* [WHAT TO WORK ON]: Each line with the string "bazy" is to be copied from the records below.

* [DATA FOR ANALYSIS]:
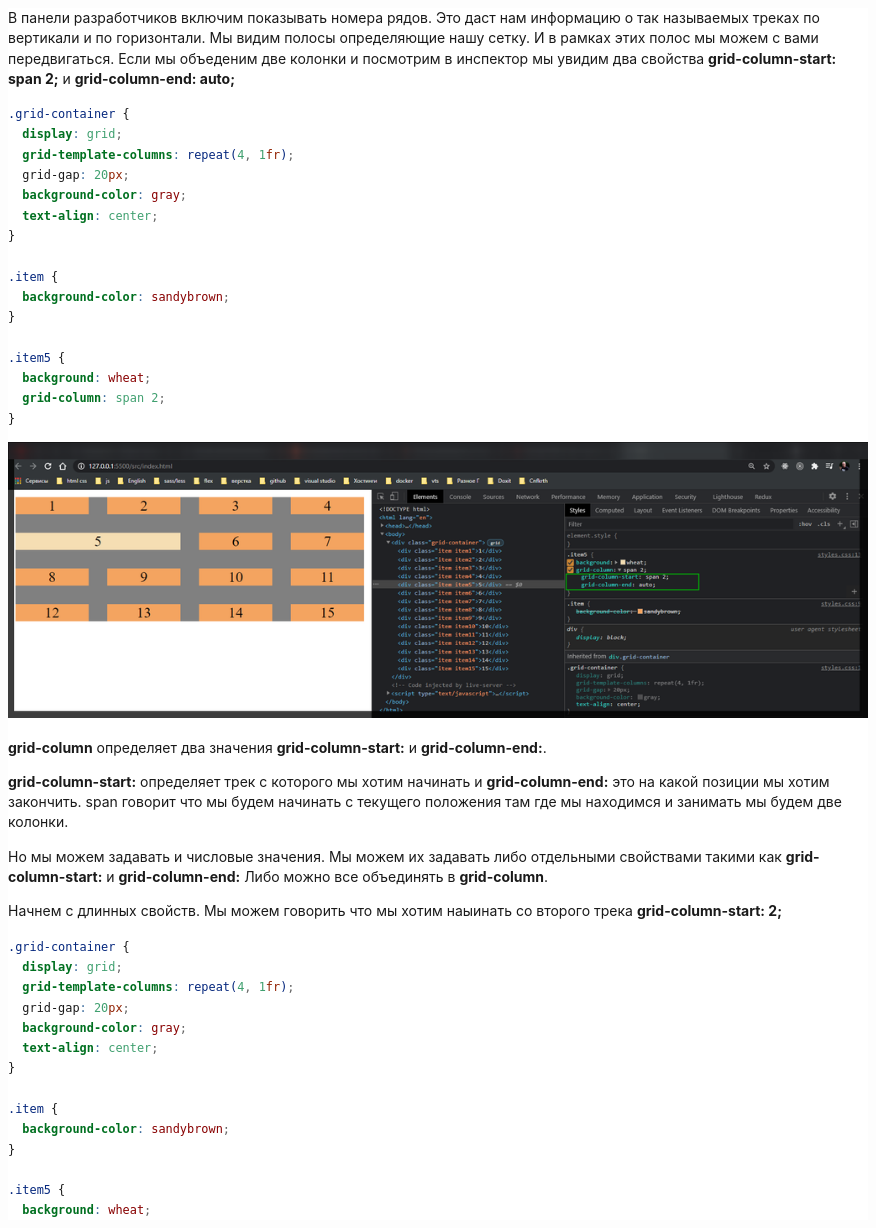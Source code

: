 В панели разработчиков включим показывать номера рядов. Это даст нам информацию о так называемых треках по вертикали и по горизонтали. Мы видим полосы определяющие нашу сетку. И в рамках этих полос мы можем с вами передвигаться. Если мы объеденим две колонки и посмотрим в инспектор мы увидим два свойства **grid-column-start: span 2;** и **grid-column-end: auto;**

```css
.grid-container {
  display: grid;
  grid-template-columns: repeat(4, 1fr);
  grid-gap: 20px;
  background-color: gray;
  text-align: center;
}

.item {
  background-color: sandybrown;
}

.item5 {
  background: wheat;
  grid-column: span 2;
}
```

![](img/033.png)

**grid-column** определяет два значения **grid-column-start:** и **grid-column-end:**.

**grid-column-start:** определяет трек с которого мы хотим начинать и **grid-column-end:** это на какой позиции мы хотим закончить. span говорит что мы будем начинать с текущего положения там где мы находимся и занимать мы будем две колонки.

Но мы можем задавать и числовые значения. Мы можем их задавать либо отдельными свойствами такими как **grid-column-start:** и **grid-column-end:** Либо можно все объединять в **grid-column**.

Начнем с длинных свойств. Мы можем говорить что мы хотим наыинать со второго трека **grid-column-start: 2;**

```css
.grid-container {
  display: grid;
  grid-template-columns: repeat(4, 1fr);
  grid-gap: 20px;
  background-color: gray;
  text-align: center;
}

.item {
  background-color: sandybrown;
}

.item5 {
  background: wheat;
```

...

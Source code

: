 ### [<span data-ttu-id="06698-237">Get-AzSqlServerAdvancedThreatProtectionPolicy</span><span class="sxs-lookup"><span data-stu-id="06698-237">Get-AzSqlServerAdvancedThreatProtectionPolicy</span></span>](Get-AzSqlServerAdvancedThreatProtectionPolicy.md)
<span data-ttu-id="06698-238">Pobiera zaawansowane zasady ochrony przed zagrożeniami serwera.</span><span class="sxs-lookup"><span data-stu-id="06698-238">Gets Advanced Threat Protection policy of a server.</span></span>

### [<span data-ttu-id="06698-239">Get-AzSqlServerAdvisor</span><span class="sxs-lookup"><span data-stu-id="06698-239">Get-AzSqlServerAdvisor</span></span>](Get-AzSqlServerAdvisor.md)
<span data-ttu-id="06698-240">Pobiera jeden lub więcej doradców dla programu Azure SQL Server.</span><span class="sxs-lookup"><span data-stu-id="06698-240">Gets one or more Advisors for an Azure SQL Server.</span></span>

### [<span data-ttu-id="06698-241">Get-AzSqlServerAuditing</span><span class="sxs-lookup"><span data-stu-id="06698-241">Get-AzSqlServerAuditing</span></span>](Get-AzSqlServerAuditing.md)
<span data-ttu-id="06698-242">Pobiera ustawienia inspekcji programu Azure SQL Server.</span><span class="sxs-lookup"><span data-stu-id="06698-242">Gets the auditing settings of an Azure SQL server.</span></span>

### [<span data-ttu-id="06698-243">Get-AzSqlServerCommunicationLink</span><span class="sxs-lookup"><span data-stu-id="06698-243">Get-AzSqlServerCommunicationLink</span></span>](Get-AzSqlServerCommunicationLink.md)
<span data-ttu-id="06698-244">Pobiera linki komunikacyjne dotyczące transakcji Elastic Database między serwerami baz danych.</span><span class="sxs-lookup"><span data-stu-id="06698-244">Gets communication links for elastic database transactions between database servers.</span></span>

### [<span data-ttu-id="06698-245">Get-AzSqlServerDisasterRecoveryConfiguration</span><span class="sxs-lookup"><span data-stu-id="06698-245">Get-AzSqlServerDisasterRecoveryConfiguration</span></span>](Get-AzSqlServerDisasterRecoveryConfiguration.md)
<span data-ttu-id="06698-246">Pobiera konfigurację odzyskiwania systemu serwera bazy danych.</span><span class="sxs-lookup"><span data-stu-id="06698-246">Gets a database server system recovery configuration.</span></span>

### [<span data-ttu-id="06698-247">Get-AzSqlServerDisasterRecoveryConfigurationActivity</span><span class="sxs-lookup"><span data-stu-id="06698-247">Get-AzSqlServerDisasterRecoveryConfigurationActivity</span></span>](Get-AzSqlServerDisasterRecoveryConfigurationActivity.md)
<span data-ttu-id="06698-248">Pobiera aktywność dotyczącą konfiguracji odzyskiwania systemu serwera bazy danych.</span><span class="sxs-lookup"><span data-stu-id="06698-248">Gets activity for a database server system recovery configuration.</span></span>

* [SOLUTION]:
<span data-ttu-id="06698-246">Pobiera konfigurację odzyskiwania systemu serwera bazy danych.</span><span class="sxs-lookup"><span data-stu-id="06698-246">Gets a database server system recovery configuration.</span></span>
<span data-ttu-id="06698-248">Pobiera aktywność dotyczącą konfiguracji odzyskiwania systemu serwera bazy danych.</span><span class="sxs-lookup"><span data-stu-id="06698-248">Gets activity for a database server system recovery configuration.</span></span>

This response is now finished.